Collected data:

§

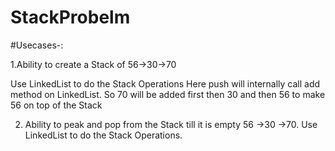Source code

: # StackProbelm

#Usecases-:

1.Ability to create a Stack of 56->30->70

Use LinkedList to do the Stack Operations
Here push will internally call add method on LinkedList.
So 70 will be added first then 30 and then 56 to make 56 on top of the Stack

2. Ability to peak and pop from the Stack till it is empty 56 ->30 ->70. Use LinkedList to do the Stack Operations.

§

Task to complete: All entries should be reproduced exactly; no picture belongs in the result.

Answer to this problem:
Source code

: # StackProbelm

#Usecases-:

1.Ability to create a Stack of 56->30->70

Use LinkedList to do the Stack Operations
Here push will internally call add method on LinkedList.
So 70 will be added first then 30 and then 56 to make 56 on top of the Stack

2. Ability to peak and pop from the Stack till it is empty 56 ->30 ->70. Use LinkedList to do the Stack Operations.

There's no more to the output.